Collection 

Black holes from prediction to detection

On 14 September 2015, the LIGO/VIRGO instruments detected the first statistically significant signal of a gravitational wave passing through Earth, one hundred years after the publication of the theory of General Relativity. The signal was identified as originating from the merger of two stellar black holes orbiting each other. Black holes, since their theoretical conception from Albert Einstein and Karl Schwarzschild, have played an integral role both in theoretical physics and later on in astronomy and astrophysics. 

Currently, black holes are thought to be important, both as probes of the most extreme regime of gravity, but also as regulators of their environments both on stellar and galactic scales. Nature journals have published key results relating to black holes, including some of the most highly cited papers in astronomy. This collection showcases the presence of black holes in scientific research over the last 50 years and the evolution of our understanding of black holes in astronomy and astrophysics. 

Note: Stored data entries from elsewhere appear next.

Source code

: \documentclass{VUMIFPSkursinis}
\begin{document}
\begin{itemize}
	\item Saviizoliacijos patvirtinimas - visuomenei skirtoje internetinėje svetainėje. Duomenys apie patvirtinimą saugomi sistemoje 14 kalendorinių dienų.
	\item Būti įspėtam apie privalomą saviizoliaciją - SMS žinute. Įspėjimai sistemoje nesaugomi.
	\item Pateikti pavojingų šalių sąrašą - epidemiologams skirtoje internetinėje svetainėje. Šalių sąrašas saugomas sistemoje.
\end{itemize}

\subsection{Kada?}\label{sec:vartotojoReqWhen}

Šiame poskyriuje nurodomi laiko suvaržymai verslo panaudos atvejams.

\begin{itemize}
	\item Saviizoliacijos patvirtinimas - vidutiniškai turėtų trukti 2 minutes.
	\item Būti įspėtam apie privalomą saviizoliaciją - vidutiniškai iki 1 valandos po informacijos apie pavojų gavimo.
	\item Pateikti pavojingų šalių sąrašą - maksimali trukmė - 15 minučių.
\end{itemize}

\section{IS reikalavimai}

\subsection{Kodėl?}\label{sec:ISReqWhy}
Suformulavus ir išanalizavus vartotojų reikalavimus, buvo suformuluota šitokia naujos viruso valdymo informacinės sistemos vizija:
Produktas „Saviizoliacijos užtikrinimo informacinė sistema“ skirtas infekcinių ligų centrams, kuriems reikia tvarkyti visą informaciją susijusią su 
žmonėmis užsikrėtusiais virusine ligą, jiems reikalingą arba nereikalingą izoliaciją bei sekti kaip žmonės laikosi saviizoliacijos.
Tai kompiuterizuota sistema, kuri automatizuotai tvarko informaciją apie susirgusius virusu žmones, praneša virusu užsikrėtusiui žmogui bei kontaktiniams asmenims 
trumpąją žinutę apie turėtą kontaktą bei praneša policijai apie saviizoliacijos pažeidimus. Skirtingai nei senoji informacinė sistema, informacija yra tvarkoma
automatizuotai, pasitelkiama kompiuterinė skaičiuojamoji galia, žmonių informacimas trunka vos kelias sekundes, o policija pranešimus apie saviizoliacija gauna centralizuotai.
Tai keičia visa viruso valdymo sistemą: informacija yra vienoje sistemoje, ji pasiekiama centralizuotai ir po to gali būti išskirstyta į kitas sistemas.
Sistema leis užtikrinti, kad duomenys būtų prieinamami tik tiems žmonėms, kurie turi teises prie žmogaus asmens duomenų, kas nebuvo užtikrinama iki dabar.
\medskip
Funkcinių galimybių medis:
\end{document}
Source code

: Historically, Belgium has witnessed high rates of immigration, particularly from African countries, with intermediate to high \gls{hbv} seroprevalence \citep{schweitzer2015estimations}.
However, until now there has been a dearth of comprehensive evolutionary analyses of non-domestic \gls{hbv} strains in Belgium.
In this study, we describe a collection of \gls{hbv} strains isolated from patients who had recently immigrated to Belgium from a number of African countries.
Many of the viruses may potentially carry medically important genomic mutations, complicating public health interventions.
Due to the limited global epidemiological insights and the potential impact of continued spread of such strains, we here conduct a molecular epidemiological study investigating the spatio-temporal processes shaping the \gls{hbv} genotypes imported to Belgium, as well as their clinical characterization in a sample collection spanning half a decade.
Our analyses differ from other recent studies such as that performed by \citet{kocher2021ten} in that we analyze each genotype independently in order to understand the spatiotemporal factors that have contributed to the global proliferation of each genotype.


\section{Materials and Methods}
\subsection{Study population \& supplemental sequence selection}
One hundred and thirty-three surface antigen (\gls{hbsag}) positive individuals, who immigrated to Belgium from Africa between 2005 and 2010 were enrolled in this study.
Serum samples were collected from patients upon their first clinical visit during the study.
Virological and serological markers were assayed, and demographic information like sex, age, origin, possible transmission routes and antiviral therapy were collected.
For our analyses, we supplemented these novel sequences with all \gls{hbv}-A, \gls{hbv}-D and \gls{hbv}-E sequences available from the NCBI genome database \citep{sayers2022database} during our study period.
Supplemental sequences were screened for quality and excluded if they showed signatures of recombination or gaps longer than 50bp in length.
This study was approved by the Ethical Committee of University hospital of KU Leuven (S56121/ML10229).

In the Research tab, you will find a collection of some of the most important discoveries relating to black holes that were published in Nature journals. From the association of black holes to the most luminous galaxies in the Universe, to Hawking radiation, and quantum black holes, this tab offers a slice of some of the most exciting research in astronomy.

In the News, Views and Comments tab, you will find the reaction of the community to what today is considered rather commonplace knowledge. What would happen if one lowers a rope with a mass tied to its end inside a black hole? Why is the detection of gravitational waves such an important breakthrough? Click through to find more.

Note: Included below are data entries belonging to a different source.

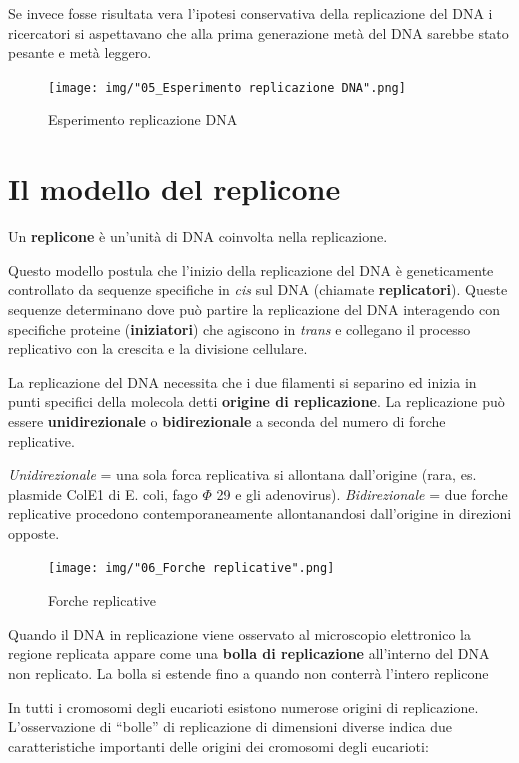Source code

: \documentclass[11pt]{book}
\begin{document}
Se invece fosse risultata vera l'ipotesi conservativa della replicazione
del DNA i ricercatori si aspettavano che alla prima generazione metà del
DNA sarebbe stato pesante e metà leggero.

\begin{figure}[htp]
\centering
\texttt{[image: img/"05\_Esperimento replicazione DNA".png]}
\caption{Esperimento replicazione DNA}
\label{esperimento-replicazione-dna}
\end{figure}

\section{Il modello del replicone}\label{il-modello-del-replicone}

Un \textbf{replicone} è un'unità di DNA coinvolta nella replicazione.

Questo modello postula che l'inizio della replicazione del DNA è
geneticamente controllato da sequenze specifiche in \emph{cis} sul DNA
(chiamate \textbf{replicatori}). Queste sequenze determinano dove può
partire la replicazione del DNA interagendo con specifiche proteine
(\textbf{iniziatori}) che agiscono in \emph{trans} e collegano il
processo replicativo con la crescita e la divisione cellulare.

La replicazione del DNA necessita che i due filamenti si separino ed
inizia in punti specifici della molecola detti \textbf{origine di
replicazione}. La replicazione può essere \textbf{unidirezionale} o
\textbf{bidirezionale} a seconda del numero di forche replicative.

\emph{Unidirezionale} = una sola forca replicativa si allontana
dall'origine (rara, es. plasmide ColE1 di E. coli, fago \(\Phi\) 29 e
gli adenovirus). \emph{Bidirezionale} = due forche replicative procedono
contemporaneamente allontanandosi dall'origine in direzioni opposte.

\begin{figure}[htp]
\centering
\texttt{[image: img/"06\_Forche replicative".png]}
\caption{Forche replicative}
\label{forche-replicative}
\end{figure}

Quando il DNA in replicazione viene osservato al microscopio elettronico
la regione replicata appare come una \textbf{bolla di replicazione}
all'interno del DNA non replicato. La bolla si estende fino a quando non
conterrà l'intero replicone

In tutti i cromosomi degli eucarioti esistono numerose origini di
replicazione. L'osservazione di ``bolle'' di replicazione di dimensioni
diverse indica due caratteristiche importanti delle origini dei
cromosomi degli eucarioti:
\end{document}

In the Theory and Predictions tab, you will find papers that have dealt with black holes on a theoretical level, making predictions about both the observational signatures of black holes and the properties of the black holes themselves. Despite their blackness, black holes power some of the most luminous objects in our Universe through the accretion of matter and the gravitational release of energy.

Black holes come in all sizes (and potentially shapes). In the Quantum to stellar black holes tab, we take a closer look at black holes with small masses (up to a few hundred or thousand solar masses). These can be found scattered around galaxies, the end product of stellar evolution, and even presumably in the primordial Universe, products of quantum fluctuations and extremely high-energy processes.

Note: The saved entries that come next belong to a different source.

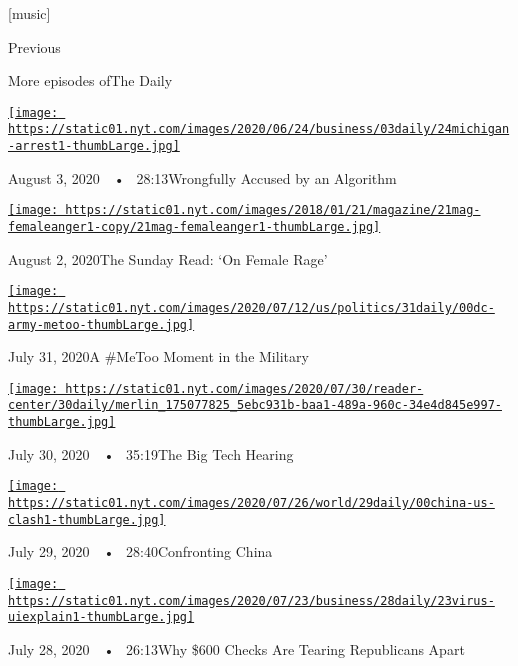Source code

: {[}music{]}

Previous

More episodes ofThe Daily

\href{https://www.nytimes.com/2020/08/03/podcasts/the-daily/algorithmic-justice-racism.html?action=click\&module=audio-series-bar\&region=header\&pgtype=Article}{\texttt{[image: https://static01.nyt.com/images/2020/06/24/business/03daily/24michigan-arrest1-thumbLarge.jpg]}}

August 3, 2020~~•~ 28:13Wrongfully Accused by an Algorithm

\href{https://www.nytimes.com/2020/08/02/podcasts/the-daily/on-female-rage.html?action=click\&module=audio-series-bar\&region=header\&pgtype=Article}{\texttt{[image: https://static01.nyt.com/images/2018/01/21/magazine/21mag-femaleanger1-copy/21mag-femaleanger1-thumbLarge.jpg]}}

August 2, 2020The Sunday Read: `On Female Rage'

\href{https://www.nytimes.com/2020/07/31/podcasts/the-daily/vanessa-guillen-military-metoo.html?action=click\&module=audio-series-bar\&region=header\&pgtype=Article}{\texttt{[image: https://static01.nyt.com/images/2020/07/12/us/politics/31daily/00dc-army-metoo-thumbLarge.jpg]}}

July 31, 2020A \#MeToo Moment in the Military

\href{https://www.nytimes.com/2020/07/30/podcasts/the-daily/congress-facebook-amazon-google-apple.html?action=click\&module=audio-series-bar\&region=header\&pgtype=Article}{\texttt{[image: https://static01.nyt.com/images/2020/07/30/reader-center/30daily/merlin\_175077825\_5ebc931b-baa1-489a-960c-34e4d845e997-thumbLarge.jpg]}}

July 30, 2020~~•~ 35:19The Big Tech Hearing

\href{https://www.nytimes.com/2020/07/29/podcasts/the-daily/china-trump-foreign-policy.html?action=click\&module=audio-series-bar\&region=header\&pgtype=Article}{\texttt{[image: https://static01.nyt.com/images/2020/07/26/world/29daily/00china-us-clash1-thumbLarge.jpg]}}

July 29, 2020~~•~ 28:40Confronting China

\href{https://www.nytimes.com/2020/07/28/podcasts/the-daily/unemployment-benefits-coronavirus.html?action=click\&module=audio-series-bar\&region=header\&pgtype=Article}{\texttt{[image: https://static01.nyt.com/images/2020/07/23/business/28daily/23virus-uiexplain1-thumbLarge.jpg]}}

July 28, 2020~~•~ 26:13Why \$600 Checks Are Tearing Republicans Apart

Milky Way and beyond takes a step back and looks at the most massive black holes we currently know. From the black hole hiding at the centre of our very own galaxy to the giant black holes found in other galaxies in our local Universe and beyond. In this tab, you will find papers about stars being destroyed by black holes, the evidence for a black hole at the centre of the Milky Way, the missing intermediate-mass black holes and even systems of binary supermassive black holes whose gravitational wave signature will eventually be observed by LISA.

The observational detection of a black hole is extremely challenging because they do not emit any detectable radiation. In 1971, Alistair Cameron investigated the binary epsilon Aurigae, concluding that the companion object of the supergiant residing in the system must be a black hole. His argumentation was based on the peculiarities observed during the eclipses of the main star by this secondary object. Stellar evolution theory precluded the possibility that the companion can be either a proto-star or a star on the Main Sequence. Image credit: NASA/JPL-Caltech

Only a few months after the initial claim, Pierre Demarque & Stephen Morris sent a correspondence to Nature to voice their disagreement with the recent results on epsilon Aurigae. The authors claim that a slightly evolved O-star could be embedded within a disk formed by mass loss from the primary supergiant. While they found the idea of a black hole intriguing, the lack of knowledge about how black holes interact with ordinary matter made them hesitant to ascribe the observational signatures in this system to such an exotic object. Recent observations of the system, however, seem to contradict the presence of a stellar black hole. It remains a puzzling object.

One of the most striking predictions made about black holes was that they actually radiate through what is now known as Hawking radiation (you can find the original paper in this collection as well). While inconsequential for currently observable black holes (of stellar or galactic origin), this process can lead to rapid mass loss and subsequent evaporation of primordial black holes of very small mass (1015 grams). In 2014, Jeff Steinhauer managed to create a charged black hole analogue by means of an atomic Bose-Einstein condensate. The author showed that self-amplifying Hawking radiation is observed from this analogue black hole, providing a confirmation of the initial prediction. Image credit: NASA

A hundred years after the publication of Einstein's seminal work on General Relativity and how mass shapes the space–time continuum around it, gravitational waves — a direct prediction of that theory — were finally detected by the LIGO/VIRGO collaboration. This was a major milestone for physics and an additional robust confirmation of General Relativity. However, the source of the gravitational waves was a surprise itself. It was a binary black hole rather than a binary neutron star that was the first such event to be detected. Krzysztof Belczynski et al. were able to explain this surprising turn of events and showed the reprecussions that this detection has on our understanding of stellar evolution theory and the rarity (or lack thereof) of binary black holes.